Esperei por ti aqui, junto da entrada, quando os dias eram já apagados pelo teu corpo. Adiámos a ida ao teatro, adiámos a festa de aniversário, os cafés no parque, os passeios sem destino certo, o movimento para lá da tua varanda, sem ser o dos barcos e o dos carros na ponte, o das pessoas. Algumas regressariam indiferentes no próximo sábado com os cães, como se pudesse ser esse um gesto banal, premeditado. Tivesses tu ainda, tivéssemos nós, a garantia de todos os minutos dessa semana. Desejei tantas vezes que não voltassem a passar naquele pedaço de relva para que pudesse ao menos questionar o que lhes teria corrido mal, pressupor a hipótese de uma tragédia. Acalmar a inveja que sentia daqueles passeios patéticos e repetidos, do rasto fresco que as bicicletas dos filhos deixariam no caminho de terra seca, do acumular tão provável dessas marcas semana após semana.

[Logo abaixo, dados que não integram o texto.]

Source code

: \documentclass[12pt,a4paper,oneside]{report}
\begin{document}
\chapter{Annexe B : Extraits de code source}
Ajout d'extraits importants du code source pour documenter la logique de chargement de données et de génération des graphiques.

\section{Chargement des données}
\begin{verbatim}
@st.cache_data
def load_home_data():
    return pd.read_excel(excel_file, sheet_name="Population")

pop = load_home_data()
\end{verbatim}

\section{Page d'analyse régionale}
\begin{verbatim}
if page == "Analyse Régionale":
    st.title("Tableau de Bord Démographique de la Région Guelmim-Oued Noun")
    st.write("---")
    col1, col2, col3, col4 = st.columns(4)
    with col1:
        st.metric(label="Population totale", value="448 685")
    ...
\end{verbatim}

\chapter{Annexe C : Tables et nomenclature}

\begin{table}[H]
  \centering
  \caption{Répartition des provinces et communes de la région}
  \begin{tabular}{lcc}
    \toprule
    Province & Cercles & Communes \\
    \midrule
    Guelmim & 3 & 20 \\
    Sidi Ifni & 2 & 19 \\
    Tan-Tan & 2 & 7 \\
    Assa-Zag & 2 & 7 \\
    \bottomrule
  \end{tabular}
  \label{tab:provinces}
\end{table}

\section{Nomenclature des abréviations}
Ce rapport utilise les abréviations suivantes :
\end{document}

Começámos por embalar o presente como se mudássemos de casa. Por registar cada minuto, concretizar disfarçadamente os últimos desejos fazíveis. Antes de nos cansarmos de contar o esgotar dos dias.
Coloquei-me junto da ombreira da porta. Queria ter-te pedido quando chegásses, que aguardasses junto das escadas, com a luz a clarear as pontas dos teus cabelos, a tornar mais fria a imagem escondida das tuas costas. Queria ter-te guardado naquela imagem antes de saber que um dia esperaria por ti sem que voltasses a chegar. Queria ter relembrado contigo algum fragmento de uma tarde antiga de Julho. Queria que esperássemos ansiosamente, mais uma vez, pela luz do fim de tarde em Marraquexe na esplanada do Café de France enquanto o calor torcia o ar à nossa volta e o tornava irrespirável.

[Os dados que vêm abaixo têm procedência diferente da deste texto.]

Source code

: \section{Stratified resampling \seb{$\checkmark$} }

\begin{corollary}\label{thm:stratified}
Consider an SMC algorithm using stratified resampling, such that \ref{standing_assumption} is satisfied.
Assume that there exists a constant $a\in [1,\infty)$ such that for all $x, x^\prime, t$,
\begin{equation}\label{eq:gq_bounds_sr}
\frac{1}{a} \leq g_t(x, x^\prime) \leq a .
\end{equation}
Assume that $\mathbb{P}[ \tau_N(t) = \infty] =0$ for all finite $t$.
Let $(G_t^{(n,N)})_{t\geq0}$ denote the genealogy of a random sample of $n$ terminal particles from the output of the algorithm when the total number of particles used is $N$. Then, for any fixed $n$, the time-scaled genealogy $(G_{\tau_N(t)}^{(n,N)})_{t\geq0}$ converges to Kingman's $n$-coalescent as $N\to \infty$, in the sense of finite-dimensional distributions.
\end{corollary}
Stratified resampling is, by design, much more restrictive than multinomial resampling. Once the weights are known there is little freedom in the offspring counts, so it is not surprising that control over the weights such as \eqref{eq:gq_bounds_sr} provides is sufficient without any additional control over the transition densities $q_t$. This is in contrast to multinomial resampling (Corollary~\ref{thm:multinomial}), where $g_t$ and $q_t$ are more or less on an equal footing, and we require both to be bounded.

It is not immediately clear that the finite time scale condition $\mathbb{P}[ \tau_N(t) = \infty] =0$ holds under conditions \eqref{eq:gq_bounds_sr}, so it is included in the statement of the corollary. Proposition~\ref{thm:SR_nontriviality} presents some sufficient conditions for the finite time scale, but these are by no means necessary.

A necessidade de um registo fotográfico vive disso, de fragmentarmos os dias para editarmos os momentos, relíquias guardadas num álbum, numa caixa de bolachas, num sótão, numa gaveta que evitamos abrir. De imprimir os momentos para os trazer de volta. Reparo agora pela primeira vez, nesta fotografia, no canto direito da tua boca.